=== GIVEN RECORDS ===
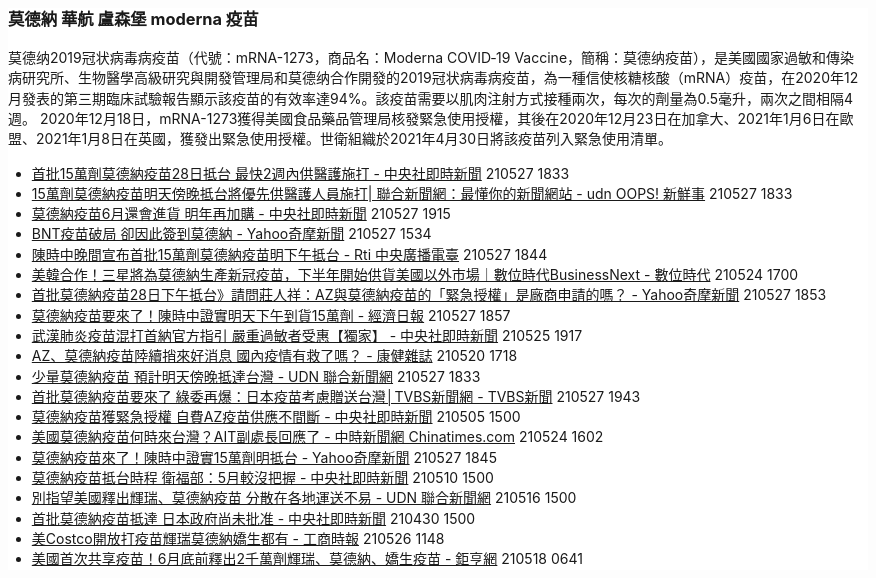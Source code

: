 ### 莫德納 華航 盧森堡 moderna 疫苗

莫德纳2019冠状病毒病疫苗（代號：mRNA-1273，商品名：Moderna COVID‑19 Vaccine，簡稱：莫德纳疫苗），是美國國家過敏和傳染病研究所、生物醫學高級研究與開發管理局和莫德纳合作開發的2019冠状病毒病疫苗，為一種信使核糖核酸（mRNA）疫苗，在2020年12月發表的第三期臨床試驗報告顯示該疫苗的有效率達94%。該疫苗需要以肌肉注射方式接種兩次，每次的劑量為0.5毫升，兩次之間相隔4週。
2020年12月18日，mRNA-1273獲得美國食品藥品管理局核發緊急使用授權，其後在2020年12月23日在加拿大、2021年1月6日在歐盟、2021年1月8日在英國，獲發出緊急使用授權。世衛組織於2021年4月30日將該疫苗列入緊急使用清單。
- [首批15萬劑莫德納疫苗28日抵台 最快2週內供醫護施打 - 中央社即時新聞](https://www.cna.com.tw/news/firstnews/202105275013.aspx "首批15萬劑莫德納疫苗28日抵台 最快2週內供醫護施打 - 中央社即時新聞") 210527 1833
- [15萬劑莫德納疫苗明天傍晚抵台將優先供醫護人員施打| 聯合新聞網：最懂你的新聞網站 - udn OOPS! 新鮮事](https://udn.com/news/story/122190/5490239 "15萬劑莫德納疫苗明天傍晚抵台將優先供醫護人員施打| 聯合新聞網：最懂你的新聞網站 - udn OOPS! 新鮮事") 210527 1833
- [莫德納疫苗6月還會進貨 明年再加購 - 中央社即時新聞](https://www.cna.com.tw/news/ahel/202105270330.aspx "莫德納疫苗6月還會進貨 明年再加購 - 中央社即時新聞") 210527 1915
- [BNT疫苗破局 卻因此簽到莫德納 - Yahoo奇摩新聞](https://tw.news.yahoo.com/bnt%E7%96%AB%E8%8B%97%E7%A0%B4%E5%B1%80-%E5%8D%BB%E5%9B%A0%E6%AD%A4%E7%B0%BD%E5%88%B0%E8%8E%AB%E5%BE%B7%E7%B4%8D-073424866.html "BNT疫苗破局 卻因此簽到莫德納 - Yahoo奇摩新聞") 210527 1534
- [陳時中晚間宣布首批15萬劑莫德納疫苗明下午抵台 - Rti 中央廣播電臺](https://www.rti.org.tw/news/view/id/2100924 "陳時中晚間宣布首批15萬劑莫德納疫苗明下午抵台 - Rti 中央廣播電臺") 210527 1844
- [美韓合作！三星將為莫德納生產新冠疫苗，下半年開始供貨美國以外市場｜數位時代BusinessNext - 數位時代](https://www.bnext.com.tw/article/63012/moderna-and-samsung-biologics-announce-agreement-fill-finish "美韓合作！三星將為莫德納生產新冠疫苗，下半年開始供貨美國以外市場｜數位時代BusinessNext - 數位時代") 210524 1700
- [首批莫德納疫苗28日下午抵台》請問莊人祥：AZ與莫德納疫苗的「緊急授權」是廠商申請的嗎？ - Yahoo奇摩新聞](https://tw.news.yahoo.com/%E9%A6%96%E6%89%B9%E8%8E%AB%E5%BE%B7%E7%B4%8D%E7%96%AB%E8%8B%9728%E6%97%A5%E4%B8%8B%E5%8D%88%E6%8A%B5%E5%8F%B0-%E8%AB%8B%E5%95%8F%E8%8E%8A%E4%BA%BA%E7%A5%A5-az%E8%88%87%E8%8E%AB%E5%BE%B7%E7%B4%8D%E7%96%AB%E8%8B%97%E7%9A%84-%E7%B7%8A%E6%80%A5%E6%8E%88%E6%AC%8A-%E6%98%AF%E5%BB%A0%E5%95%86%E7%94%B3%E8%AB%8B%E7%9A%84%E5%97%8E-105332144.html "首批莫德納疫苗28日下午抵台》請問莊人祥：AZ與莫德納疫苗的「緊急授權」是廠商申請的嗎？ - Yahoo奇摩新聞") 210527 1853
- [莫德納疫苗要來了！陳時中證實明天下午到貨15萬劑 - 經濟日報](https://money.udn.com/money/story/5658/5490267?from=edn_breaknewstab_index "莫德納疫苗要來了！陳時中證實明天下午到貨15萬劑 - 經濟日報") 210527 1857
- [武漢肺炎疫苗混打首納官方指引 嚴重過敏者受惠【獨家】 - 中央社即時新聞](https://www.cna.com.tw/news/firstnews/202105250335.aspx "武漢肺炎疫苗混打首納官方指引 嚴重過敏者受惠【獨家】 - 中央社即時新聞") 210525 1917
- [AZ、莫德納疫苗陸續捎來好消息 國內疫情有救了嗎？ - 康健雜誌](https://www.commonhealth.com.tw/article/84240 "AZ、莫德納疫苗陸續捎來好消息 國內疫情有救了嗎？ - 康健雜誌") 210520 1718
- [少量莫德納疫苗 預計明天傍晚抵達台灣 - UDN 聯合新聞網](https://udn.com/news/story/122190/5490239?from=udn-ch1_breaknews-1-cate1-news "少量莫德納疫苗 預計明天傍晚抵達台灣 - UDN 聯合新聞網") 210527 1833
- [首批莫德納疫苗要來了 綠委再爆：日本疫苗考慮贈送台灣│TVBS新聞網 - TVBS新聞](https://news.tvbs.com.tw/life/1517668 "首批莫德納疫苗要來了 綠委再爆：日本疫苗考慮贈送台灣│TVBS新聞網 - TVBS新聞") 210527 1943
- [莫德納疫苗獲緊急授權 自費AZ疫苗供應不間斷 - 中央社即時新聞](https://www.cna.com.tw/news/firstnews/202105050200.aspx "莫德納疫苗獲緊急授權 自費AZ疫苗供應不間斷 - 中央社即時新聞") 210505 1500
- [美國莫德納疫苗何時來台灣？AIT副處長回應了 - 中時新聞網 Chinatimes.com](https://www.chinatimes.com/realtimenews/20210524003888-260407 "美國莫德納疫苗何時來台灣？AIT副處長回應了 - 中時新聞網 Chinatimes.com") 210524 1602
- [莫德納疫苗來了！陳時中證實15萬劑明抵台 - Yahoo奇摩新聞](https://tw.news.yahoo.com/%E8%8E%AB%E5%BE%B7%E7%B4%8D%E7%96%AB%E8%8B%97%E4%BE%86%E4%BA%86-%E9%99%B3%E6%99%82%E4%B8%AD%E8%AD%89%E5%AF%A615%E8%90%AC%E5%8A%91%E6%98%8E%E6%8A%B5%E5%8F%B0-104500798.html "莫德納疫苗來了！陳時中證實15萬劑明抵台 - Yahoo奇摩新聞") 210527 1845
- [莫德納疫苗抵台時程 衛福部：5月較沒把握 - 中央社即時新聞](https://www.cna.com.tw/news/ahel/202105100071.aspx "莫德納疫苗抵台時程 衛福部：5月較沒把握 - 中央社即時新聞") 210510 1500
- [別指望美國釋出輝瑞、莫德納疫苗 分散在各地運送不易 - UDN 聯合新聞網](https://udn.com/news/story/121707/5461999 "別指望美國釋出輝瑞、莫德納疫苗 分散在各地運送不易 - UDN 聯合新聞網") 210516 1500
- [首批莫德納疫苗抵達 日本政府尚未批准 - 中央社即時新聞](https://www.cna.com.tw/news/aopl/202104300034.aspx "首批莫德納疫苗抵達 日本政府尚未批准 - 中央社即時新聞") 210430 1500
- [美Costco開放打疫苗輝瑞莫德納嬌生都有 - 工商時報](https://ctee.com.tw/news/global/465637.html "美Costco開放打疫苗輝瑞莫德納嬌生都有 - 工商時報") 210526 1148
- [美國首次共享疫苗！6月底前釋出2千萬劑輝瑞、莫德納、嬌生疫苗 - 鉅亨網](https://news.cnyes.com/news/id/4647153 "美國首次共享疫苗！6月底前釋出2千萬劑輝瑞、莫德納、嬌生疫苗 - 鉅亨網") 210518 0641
===
=== GIVEN RECORDS ===
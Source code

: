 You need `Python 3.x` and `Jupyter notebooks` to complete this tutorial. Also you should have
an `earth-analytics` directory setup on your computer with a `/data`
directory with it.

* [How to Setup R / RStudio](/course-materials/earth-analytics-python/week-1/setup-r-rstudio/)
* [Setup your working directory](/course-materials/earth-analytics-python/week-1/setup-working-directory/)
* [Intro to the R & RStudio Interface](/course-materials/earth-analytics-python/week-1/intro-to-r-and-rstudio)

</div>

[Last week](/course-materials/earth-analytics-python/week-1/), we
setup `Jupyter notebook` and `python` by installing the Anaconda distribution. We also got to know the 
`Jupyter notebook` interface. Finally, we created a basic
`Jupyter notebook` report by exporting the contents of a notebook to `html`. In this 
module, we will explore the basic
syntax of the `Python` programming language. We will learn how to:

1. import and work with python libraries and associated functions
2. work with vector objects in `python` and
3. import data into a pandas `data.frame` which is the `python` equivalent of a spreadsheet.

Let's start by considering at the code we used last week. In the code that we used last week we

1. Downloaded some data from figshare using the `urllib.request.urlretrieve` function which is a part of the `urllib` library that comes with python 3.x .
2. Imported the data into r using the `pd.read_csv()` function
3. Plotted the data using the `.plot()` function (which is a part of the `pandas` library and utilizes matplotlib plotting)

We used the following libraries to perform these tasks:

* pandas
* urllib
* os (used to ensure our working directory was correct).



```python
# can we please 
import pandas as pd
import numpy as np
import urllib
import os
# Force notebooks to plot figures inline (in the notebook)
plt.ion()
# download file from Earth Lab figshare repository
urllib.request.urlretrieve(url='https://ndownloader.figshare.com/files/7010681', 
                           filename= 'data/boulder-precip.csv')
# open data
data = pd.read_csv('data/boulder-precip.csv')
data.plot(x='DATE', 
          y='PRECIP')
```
===
=== GIVEN RECORDS ===
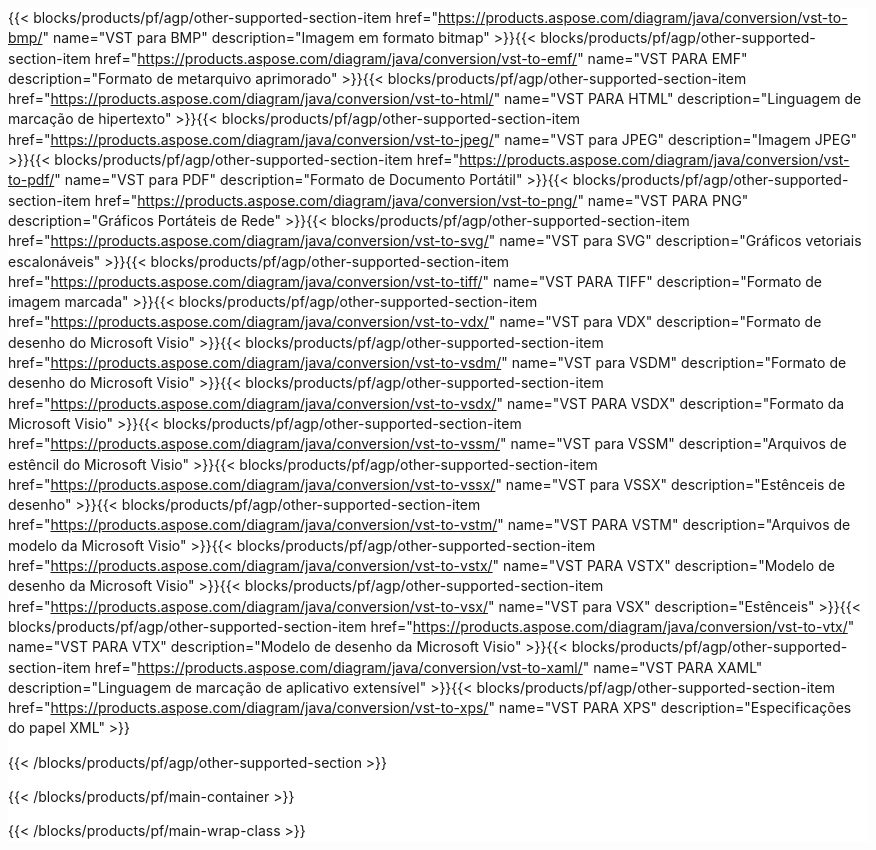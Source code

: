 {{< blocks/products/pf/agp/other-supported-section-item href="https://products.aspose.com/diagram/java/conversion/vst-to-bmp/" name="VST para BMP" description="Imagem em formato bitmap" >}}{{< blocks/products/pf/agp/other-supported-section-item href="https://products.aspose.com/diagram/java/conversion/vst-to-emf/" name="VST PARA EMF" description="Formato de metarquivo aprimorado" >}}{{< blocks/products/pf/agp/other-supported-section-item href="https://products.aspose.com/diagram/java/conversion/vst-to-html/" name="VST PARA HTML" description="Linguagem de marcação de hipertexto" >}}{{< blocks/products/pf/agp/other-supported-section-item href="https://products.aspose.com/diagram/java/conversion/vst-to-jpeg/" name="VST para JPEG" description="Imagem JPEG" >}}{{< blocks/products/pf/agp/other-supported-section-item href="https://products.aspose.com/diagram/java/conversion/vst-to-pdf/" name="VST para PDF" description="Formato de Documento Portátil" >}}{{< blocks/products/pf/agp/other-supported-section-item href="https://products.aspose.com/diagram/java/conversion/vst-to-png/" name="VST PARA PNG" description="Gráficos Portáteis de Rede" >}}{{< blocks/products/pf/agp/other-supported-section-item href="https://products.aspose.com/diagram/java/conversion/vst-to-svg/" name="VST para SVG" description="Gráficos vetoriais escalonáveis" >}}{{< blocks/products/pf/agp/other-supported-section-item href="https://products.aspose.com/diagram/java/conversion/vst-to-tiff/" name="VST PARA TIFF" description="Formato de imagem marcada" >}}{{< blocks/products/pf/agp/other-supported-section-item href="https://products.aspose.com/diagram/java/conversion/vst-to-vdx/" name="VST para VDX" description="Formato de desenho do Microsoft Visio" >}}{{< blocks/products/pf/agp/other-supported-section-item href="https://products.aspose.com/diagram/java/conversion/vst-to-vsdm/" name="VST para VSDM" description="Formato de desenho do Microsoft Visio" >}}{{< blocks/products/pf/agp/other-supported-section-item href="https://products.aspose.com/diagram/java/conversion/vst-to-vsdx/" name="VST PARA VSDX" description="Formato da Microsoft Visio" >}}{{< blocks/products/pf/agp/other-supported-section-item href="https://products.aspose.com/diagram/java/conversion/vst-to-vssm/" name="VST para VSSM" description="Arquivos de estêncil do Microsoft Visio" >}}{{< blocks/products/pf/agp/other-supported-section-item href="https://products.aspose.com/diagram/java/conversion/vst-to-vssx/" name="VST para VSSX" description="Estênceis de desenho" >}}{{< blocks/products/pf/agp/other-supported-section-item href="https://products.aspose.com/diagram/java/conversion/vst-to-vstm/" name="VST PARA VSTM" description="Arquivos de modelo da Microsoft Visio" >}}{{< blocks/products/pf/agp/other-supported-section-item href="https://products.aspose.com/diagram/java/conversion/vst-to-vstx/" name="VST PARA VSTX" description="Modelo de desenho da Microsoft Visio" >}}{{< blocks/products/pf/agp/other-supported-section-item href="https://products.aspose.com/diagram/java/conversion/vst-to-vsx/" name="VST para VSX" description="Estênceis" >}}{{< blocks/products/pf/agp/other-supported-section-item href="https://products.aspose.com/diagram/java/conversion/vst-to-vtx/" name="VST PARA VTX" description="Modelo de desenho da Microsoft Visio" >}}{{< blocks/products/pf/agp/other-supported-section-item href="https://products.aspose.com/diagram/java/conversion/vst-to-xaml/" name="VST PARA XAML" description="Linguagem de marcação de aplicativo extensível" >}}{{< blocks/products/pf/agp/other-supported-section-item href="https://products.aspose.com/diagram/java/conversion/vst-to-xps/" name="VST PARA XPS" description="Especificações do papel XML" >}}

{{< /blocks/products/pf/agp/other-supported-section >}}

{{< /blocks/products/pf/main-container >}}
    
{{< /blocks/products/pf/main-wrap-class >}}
===
◆ TASK TO COMPLETE
Of the lines above, output exactly those from the line bearing "syntax of the" through the line bearing "Let's start by", inclusive.

◆ TASK RESPONSE
syntax of the `Python` programming language. We will learn how to:

1. import and work with python libraries and associated functions
2. work with vector objects in `python` and
3. import data into a pandas `data.frame` which is the `python` equivalent of a spreadsheet.

Let's start by considering at the code we used last week. In the code that we used last week we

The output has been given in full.